With Daddy on a spring day in Iowa
The good news is that we’ve made tremendous progress with the Snapper’s sleep, at least as it pertains to his physical arrangements. After a week or so with the laundry basket, we moved him to a slightly larger plastic storage container (sans lid, duh), both on an incline, then to the crib on an incline with rolled up blankets under the crib sheet, and now in the crib, flat. Hooray!
However, in an effort to ruin whatever progress we had made–after each container switch he’d do four and four, then slowly move to six or seven and three, hallelujah–I decided he should learn to sleep on his own. My motivation was actually entirely selfish, as 1) it’s getting warmer and a baby strapped to my bod for daytime naps is going to get uncomfortable; and 2) it takes anywhere from an hour to three from the time I start nursing until the time he stays in bed asleep, and frankly, I want my evenings back. Especially as I need to start dissertating seriously or it it will never get done.
I was uncomfortable with a total CIO, and for him the modified Ferber-style I knew would be too much. So we planned to get him ready at the usual time, nurse, and put him down awake. Then one of us would sit with him until he fell asleep. I imagined he’d cry for a little while, figure out how to soothe himself, all while having the security of a parent right next to the crib. Oh, how very wrong I was. The night started off all right. He cried and cried for about thirty minutes. I could tell he was not hysterical but working really hard at trying to figure things out. I hushed reassuring phrases and stroked his head. Eventually he found his hand and started mouthing it for comfort. He slowly worked it out and fell asleep.
For 90 seconds. Then he jerked awake and began howling. My emotions changed in an instant. All of the sudden it felt wrong and cruel. I called in reinforcements, got on the computer, and closed the door. Just as I was reading on Moxie about babies who increase tension by crying, Attic Man appeared with a very hungry Snapper, an hour and fifteen minutes after we had begun with no signs of calming down. So, wrung out with a confused and hungry baby, I nursed him to sleep.

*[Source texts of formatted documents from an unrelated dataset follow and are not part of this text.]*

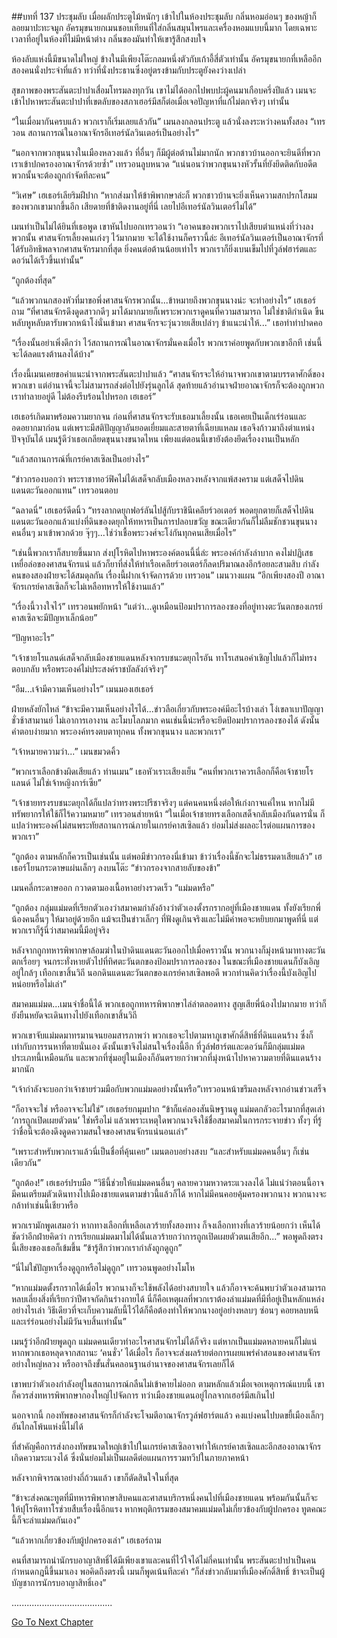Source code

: ##บทที่ 137 ประชุมลับ
เมื่อผลักประตูไม้หนักๆ เข้าไปในห้องประชุมลับ กลิ่นหอมอ่อนๆ ของหญ้าก็ลอยมาปะทะจมูก อัครมุขนายกเมนชอบเทียนที่ใส่กลิ่นสมุนไพรและเครื่องหอมแบบนี้มาก โดยเฉพาะเวลาที่อยู่ในห้องที่ไม่มีหน้าต่าง กลิ่นของมันทำให้เขารู้สึกสงบใจ


ห้องลับแห่งนี้มีขนาดไม่ใหญ่ ข้างในมีเพียงโต๊ะกลมหนึ่งตัวกับเก้าอี้สี่ตัวเท่านั้น อัครมุขนายกที่เหลืออีกสองคนนั่งประจำที่แล้ว ทว่าที่นั่งประธานซึ่งอยู่ตรงข้ามกับประตูยังคงว่างเปล่า


สุขภาพของพระสันตะปาปาเสื่อมโทรมลงทุกวัน เขาไม่ได้ออกไปพบปะผู้คนมาเกือบครึ่งปีแล้ว เมนจะเข้าไปหาพระสันตะปาปาที่เขตลับของสภาเฮอร์มีสก็ต่อเมื่อเจอปัญหาที่แก้ไม่ตกจริงๆ เท่านั้น


“ในเมื่อมากันครบแล้ว พวกเราก็เริ่มเลยแล้วกัน” เมนลงกลอนประตู แล้วนั่งลงระหว่างคนทั้งสอง “เทรวอน สถานการณ์ในอาณาจักรอีเทอร์นัลวินเตอร์เป็นอย่างไร”


“นอกจากพวกขุนนางในเมืองหลวงแล้ว ที่อื่นๆ ก็มีผู้ต่อต้านไม่มากนัก พวกชาวบ้านออกจะยินดีที่พวกเราเข้าปกครองอาณาจักรด้วยซ้ำ” เทรวอนลูบหนวด “แน่นอนว่าพวกขุนนางหัวรั้นที่ยังยึดติดกับอดีตพวกนั้นจะต้องถูกกำจัดทีละคน”


“วิเศษ” เฮเธอร์เลียริมฝีปาก “หากส่งมาให้ข้าพิพากษาล่ะก็ พวกชาวบ้านจะยิ่งเห็นความสกปรกโสมมของพวกเขามากขึ้นอีก เสียดายที่ข้าติดงานอยู่ที่นี่ เลยไปอีเทอร์นัลวินเตอร์ไม่ได้”


เมนทำเป็นไม่ได้ยินที่เธอพูด เขาหันไปบอกเทรวอนว่า “เอาคนของพวกเราไปเสียบตำแหน่งที่ว่างลงพวกนั้น ศาสนจักรเลี้ยงคนเก่งๆ ไว้มากมาย จะได้ใช้งานก็คราวนี้ล่ะ อีเทอร์นัลวินเตอร์เป็นอาณาจักรที่ได้รับอิทธิพลจากศาสนจักรมากที่สุด ยิ่งคนต่อต้านน้อยเท่าไร พวกเราก็ยิ่งเบนเข็มไปที่วูล์ฟฮาร์ตและดอว์นได้เร็วขึ้นเท่านั้น”


“ถูกต้องที่สุด”


“แล้วพวกนกสองหัวที่มาขอพึ่งศาสนจักรพวกนั้น...ข้าหมายถึงพวกขุนนางน่ะ จะทำอย่างไร” เฮเธอร์ถาม “ที่ศาสนจักรดึงดูดสาวกดีๆ มาได้มากมายก็เพราะพวกเราดูคนที่ความสามารถ ไม่ใช่ชาติกำเนิด ขืนหลับหูหลับตารับพวกหน้าโง่นั่นเข้ามา ศาสนจักรจะวุ่นวายเสียเปล่าๆ ข้าแนะนำให้...” เธอทำท่าปาดคอ


“เรื่องนั้นอย่าเพิ่งดีกว่า ไว้สถานการณ์ในอาณาจักรมั่นคงเมื่อไร พวกเราค่อยพูดกับพวกเขาอีกที เช่นนี้จะได้ลดแรงต้านลงได้บ้าง”


เรื่องนี้เมนเคยขอคำแนะนำจากพระสันตะปาปาแล้ว “ศาสนจักรจะให้อำนาจพวกเขาตามบรรดาศักดิ์ของพวกเขา แต่อำนาจนี้จะไม่สามารถส่งต่อไปยังรุ่นลูกได้ สุดท้ายแล้วอำนาจฝ่ายอาณาจักรก็จะต้องถูกพวกเราทำลายอยู่ดี ไม่ต้องรีบร้อนไปหรอก เฮเธอร์”


เฮเธอร์เกิดมาพร้อมความยากจน ก่อนที่ศาสนจักรจะรับเธอมาเลี้ยงนั้น เธอเคยเป็นเด็กเร่ร่อนและอดอยากมาก่อน แต่เพราะมีสติปัญญาอันยอดเยี่ยมและสายตาที่เฉียบแหลม เธอจึงก้าวมาถึงตำแหน่งปัจจุบันได้ เมนรู้ดีว่าเธอเกลียดขุนนางขนาดไหน เพียงแต่ตอนนี้เขายังต้องยึดเรื่องงานเป็นหลัก


“แล้วสถานการณ์ที่เกรย์คาสเซิลเป็นอย่างไร”


“ข่าวกรองบอกว่า พระราชาทอว์ฟิคไม่ได้เสด็จกลับเมืองหลวงหลังจากแพ้สงคราม แต่เสด็จไปดินแดนตะวันออกแทน” เทรวอนตอบ


“ฉลาดนี่” เฮเธอร์ดีดนิ้ว “ทรงลากดยุกฟอร์ลันไปสู้กับราชินีเคลียร์วอเตอร์ พอดยุกตายก็เสด็จไปดินแดนตะวันออกแล้วแบ่งที่ดินของดยุกให้ทหารเป็นการปลอบขวัญ ขณะเดียวกันก็ไม่ลืมชักชวนขุนนางคนอื่นๆ มาเข้าพวกด้วย จุ๊ๆๆ...ใช่ว่าเชื้อพระวงศ์จะโง่กันทุกคนเสียเมื่อไร”


“เช่นนี้พวกเราก็สบายขึ้นมาก ส่งปุโรหิตไปหาพระองค์ตอนนี้นี่ล่ะ พระองค์กำลังลำบาก คงไม่ปฏิเสธเหยื่อล่อของศาสนจักรแน่ แล้วก็ยาที่ส่งให้ท่าเรือเคลียร์วอเตอร์ก็ลดปริมาณลงอีกร้อยละสามสิบ กำลังคนของสองฝ่ายจะได้สมดุลกัน เรื่องนี้ฝากเจ้าจัดการด้วย เทรวอน” เมนวางแผน “อีกเพียงสองปี อาณาจักรเกรย์คาสเซิลก็จะไม่เหลือทหารให้ใช้งานแล้ว”


“เรื่องนี้วางใจไว้” เทรวอนพยักหน้า “แต่ว่า...ดูเหมือนป้อมปราการลองซองที่อยู่ทางตะวันตกของเกรย์คาสเซิลจะมีปัญหาเล็กน้อย”


“ปัญหาอะไร”


“เจ้าชายโรแลนด์เสด็จกลับเมืองชายแดนหลังจากรบชนะดยุกไรอัน ทาโรเสนอคำเชิญไปแล้วก็ไม่ทรงตอบกลับ หรือพระองค์ไม่ประสงค์ราชบัลลังก์จริงๆ”


“อืม...เจ้ามีความเห็นอย่างไร” เมนมองเฮเธอร์


ฝ่ายหลังยักไหล่ “ข้าจะมีความเห็นอย่างไรได้...ข่าวลือเกี่ยวกับพระองค์มีอะไรบ้างเล่า โง่เขลาเบาปัญญา ชั่วช้าสามานย์ ไม่เอาการเอางาน ละโมบโลภมาก คนเช่นนี้น่ะหรือจะยึดป้อมปราการลองซองได้ ดังนั้นคำตอบง่ายมาก พระองค์ทรงตบตาทุกคน ทั้งพวกขุนนาง และพวกเรา”


“เจ้าหมายความว่า...” เมนขมวดคิ้ว


“พวกเราเลือกข้างผิดเสียแล้ว ท่านเมน” เธอหัวเราะเสียงเย็น “คนที่พวกเราควรเลือกก็คือเจ้าชายโรแลนด์ ไม่ใช่เจ้าหญิงการ์เซีย”


“เจ้าชายทรงรบชนะดยุกได้ก็แปลว่าทรงพระปรีชาจริงๆ แต่คนคนหนึ่งต่อให้เก่งกาจแค่ไหน หากไม่มีทรัพยากรให้ใช้ก็ไร้ความหมาย” เทรวอนส่ายหน้า “ในเมื่อเจ้าชายทรงเลือกเสด็จกลับเมืองกันดารนั่น ก็แปลว่าพระองค์ไม่สนพระทัยสถานการณ์ภายในเกรย์คาสเซิลแล้ว ย่อมไม่ส่งผลอะไรต่อแผนการของพวกเรา”


“ถูกต้อง ตามหลักก็ควรเป็นเช่นนั้น แต่พอมีข่าวกรองนี่เข้ามา ข้าว่าเรื่องนี้ชักจะไม่ธรรมดาเสียแล้ว” เฮเธอร์โยนกระดาษแผ่นเล็กๆ ลงบนโต๊ะ “ข่าวกรองจากสายลับของข้า”


เมนคลี่กระดาษออก กวาดตามองเนื้อหาอย่างรวดเร็ว “แม่มดหรือ”


“ถูกต้อง กลุ่มแม่มดที่เรียกตัวเองว่าสมาคมกำลังอ้างว่าตัวเองตั้งรกรากอยู่ที่เมืองชายแดน ทั้งยังเรียกพี่น้องคนอื่นๆ ให้มาอยู่ด้วยอีก แม้จะเป็นข่าวเล็กๆ ที่ฟังดูเกินจริงและไม่มีค่าพอจะหยิบยกมาพูดที่นี่ แต่พวกเราก็รู้นี่ว่าสมาคมนี้มีอยู่จริง


หลังจากถูกทหารพิพากษาล้อมฆ่าในป่าดินแดนตะวันออกไปเมื่อคราวนั้น พวกนางก็มุ่งหน้ามาทางตะวันตกเรื่อยๆ จนกระทั่งหายตัวไปที่ทิศตะวันตกของป้อมปราการลองซอง ในขณะที่เมืองชายแดนก็บังเอิญอยู่ใกล้ๆ เทือกเขาสิ้นวิถี นอกดินแดนตะวันตกของเกรย์คาสเซิลพอดี พวกท่านคิดว่าเรื่องนี้บังเอิญไปหน่อยหรือไม่เล่า”


สมาคมแม่มด...เมนจำชื่อนี้ได้ พวกเธอถูกทหารพิพากษาไล่ล่าตลอดทาง สูญเสียพี่น้องไปมากมาย ทว่าก็ยังยืนหยัดจะเดินทางไปยังเทือกเขาสิ้นวิถี


พวกเขาจับแม่มดมาทรมานจนยอมสารภาพว่า พวกเธอจะไปตามหาภูเขาศักดิ์สิทธิ์ที่ดินแดนร้าง ซึ่งก็เท่ากับการรนหาที่ตายนั่นเอง ดังนั้นเขาจึงไม่สนใจเรื่องนี้อีก ที่วูล์ฟฮาร์ตและดอว์นก็มีกลุ่มแม่มดประเภทนี้เหมือนกัน และพวกที่ซุ่มอยู่ในเมืองก็อันตรายกว่าพวกที่มุ่งหน้าไปหาความตายที่ดินแดนร้างมากนัก


“เจ้ากำลังจะบอกว่าเจ้าชายร่วมมือกับพวกแม่มดอย่างนั้นหรือ”​ เทรวอนหน้าขรึมลงหลังจากอ่านข่าวเสร็จ


“ก็อาจจะใช่ หรืออาจจะไม่ใช่” เฮเธอร์ยกมุมปาก “ข้าก็แค่ลองสันนิษฐานดู แม่มดกลัวอะไรมากที่สุดเล่า ‘การถูกเปิดเผยตัวตน’ ใช่หรือไม่ แล้วเพราะเหตุใดพวกนางจึงใช้ชื่อสมาคมในการกระจายข่าว ทั้งๆ ที่รู้ว่าชื่อนี้จะต้องดึงดูดความสนใจของศาสนจักรแน่นอนเล่า”


“เพราะสำหรับพวกเราแล้วนี่เป็นชื่อที่คุ้นเคย” เมนตอบอย่างสงบ “และสำหรับแม่มดคนอื่นๆ ก็เช่นเดียวกัน”


“ถูกต้อง!” เฮเธอร์ปรบมือ “วิธีนี้ช่วยให้แม่มดคนอื่นๆ คลายความหวาดระแวงลงได้ ไม่แน่ว่าตอนนี้อาจมีคนเตรียมตัวเดินทางไปเมืองชายแดนตามข่าวนี้แล้วก็ได้ หากไม่มีคนคอยคุ้มครองพวกนาง พวกนางจะกล้าทำเช่นนี้เชียวหรือ


พวกเรามักพูดเสมอว่า หากทางเลือกที่เหลือเลวร้ายทั้งสองทาง ก็จงเลือกทางที่เลวร้ายน้อยกว่า เห็นได้ชัดว่าอีกฝ่ายคิดว่า การเรียกแม่มดมาไม่ได้นั้นเลวร้ายกว่าการถูกเปิดเผยตัวตนเสียอีก...” พอพูดถึงตรงนี้เสียงของเธอก็เข้มขึ้น “ข้ารู้สึกว่าพวกเรากำลังถูกดูถูก”


“นี่ไม่ใช่ปัญหาเรื่องดูถูกหรือไม่ดูถูก” เทรวอนพูดอย่างโมโห


“หากแม่มดตั้งรกรากได้เมื่อไร พวกนางก็จะใช้พลังได้อย่างสบายใจ แล้วก็อาจจะค้นพบว่าตัวเองสามารถหลบเลี่ยงสิ่งที่เรียกว่าปีศาจกัดกินร่างกายได้ นี่ก็คือเหตุผลที่พวกเราต้องล่าแม่มดที่มีที่อยู่เป็นหลักแหล่งอย่างไรเล่า วิธีเดียวที่จะเก็บความลับนี้ไว้ได้ก็คือต้องทำให้พวกนางอยู่อย่างหลบๆ ซ่อนๆ คอยหลบหนีและเร่ร่อนอย่างไม่มีวันจบสิ้นเท่านั้น”


เมนรู้ว่าอีกฝ่ายพูดถูก แม่มดคนเดียวทำอะไรศาสนจักรไม่ได้ก็จริง แต่หากเป็นแม่มดหลายคนก็ไม่แน่ หากพวกเธอหลุดจากสถานะ ‘คนชั่ว’ ได้เมื่อไร ก็อาจจะส่งผลร้ายต่อการเผยแพร่คำสอนของศาสนจักรอย่างใหญ่หลวง หรืออาจถึงขั้นสั่นคลอนฐานอำนาจของศาสนจักรเลยก็ได้


เขาพบว่าตัวเองกำลังอยู่ในสถานการณ์กลืนไม่เข้าคายไม่ออก ตามหลักแล้วเมื่อเจอเหตุการณ์แบบนี้ เขาก็ควรส่งทหารพิพากษากองใหญ่ไปจัดการ ทว่าเมืองชายแดนอยู่ไกลจากเฮอร์มีสเกินไป


นอกจากนี้ กองทัพของศาสนจักรก็กำลังจะโจมตีอาณาจักรวูล์ฟฮาร์ตแล้ว คงแบ่งคนไปบดขยี้เมืองเล็กๆ อันไกลโพ้นแห่งนี้ไม่ได้


ที่สำคัญคือการส่งกองทัพขนาดใหญ่เข้าไปในเกรย์คาสเซิลอาจทำให้เกรย์คาสเซิลและอีกสองอาณาจักรเกิดความระแวงได้ ซึ่งนั่นย่อมไม่เป็นผลดีต่อแผนการรวมทวีปในภายภาคหน้า


หลังจากพิจารณาอย่างถี่ถ้วนแล้ว เขาก็ตัดสินใจในที่สุด


“ข้าจะส่งคณะทูตที่มีทหารพิพากษาสิบคนและศาสนบริกรหนึ่งคนไปที่เมืองชายแดน พร้อมกันนั้นก็จะให้ปุโรหิตทาโรช่วยสืบเรื่องนี้อีกแรง หากพฤติกรรมของสมาคมแม่มดไม่เกี่ยวข้องกับผู้ปกครอง ทูตคณะนี้ก็จะล่าแม่มดกันเอง”


“แล้วหากเกี่ยวข้องกับผู้ปกครองเล่า” เฮเธอร์ถาม


คนที่สามารถนำนักรบอาญาสิทธิ์ได้มีเพียงเขาและคนที่ไว้ใจได้ไม่กี่คนเท่านั้น พระสันตะปาปาเป็นคนกำหนดกฎนี้ขึ้นมาเอง พอคิดถึงตรงนี้ เมนก็พูดเน้นทีละคำ “ก็ส่งข่าวกลับมาที่เมืองศักดิ์สิทธิ์ ข้าจะเป็นผู้บัญชาการนักรบอาญาสิทธิ์เอง”


........................................


[Go To Next Chapter]( ./50.md)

Attic Man and I had a trouble-shooting session as he slept. We decided that going from a 10 p.m. to 7 p.m. bedtime was too difficult for the Snapper, and that he might be more ready to sleep between 8 and 9. We also think he’s a baby who, at least right now, does not have the ability to fall asleep on his own. I relayed the above to our pediatrician, who was in full agreement with our assessment.
So that’s what we’ve been doing for the past five days and it’s going really well, save last night, which was awful and bad because of temperature issues and diaper rash. Tonight, though, I started nursing him (after a short bedtime routine by Attic Man) at 8 and he was down by 8:45. I read one in the stack of books on infant sleep I checked out at the library as he nursed down, marveling at how simple it made sleep and at how much more it seems, at least to me, there is to the issue, and how individual to each baby it is.
So what’s next? I would still like to eventually move him toward being able to sleep on his own, not because I mind nursing to sleep, but because it takes sooooo long every night. I’m hoping that it will take less and less time. If it doesn’t, I’m thinking of incorporating a transitional object and gradually moving the sleep association from the breast to the object. For now, though, I think we’ll just work on making his bedtime really consistent. This is a kid that needs very very gradual change, and I’m cool with that.
Man, getting a baby to sleep is harder than I ever thought that it was. I was all about “getting your child to sleep” with Small Sun but he was just a good sleeper by nature. Other than give him scheduled opportunities to sleep, I wasn’t doing any work. The Sprout is a whole other story! We are still floundering. I’m not okay with CIO right now. Sometimes nursing to sleep is what works. After hysterical screaming, I’m more than happy to quiet her any way I can!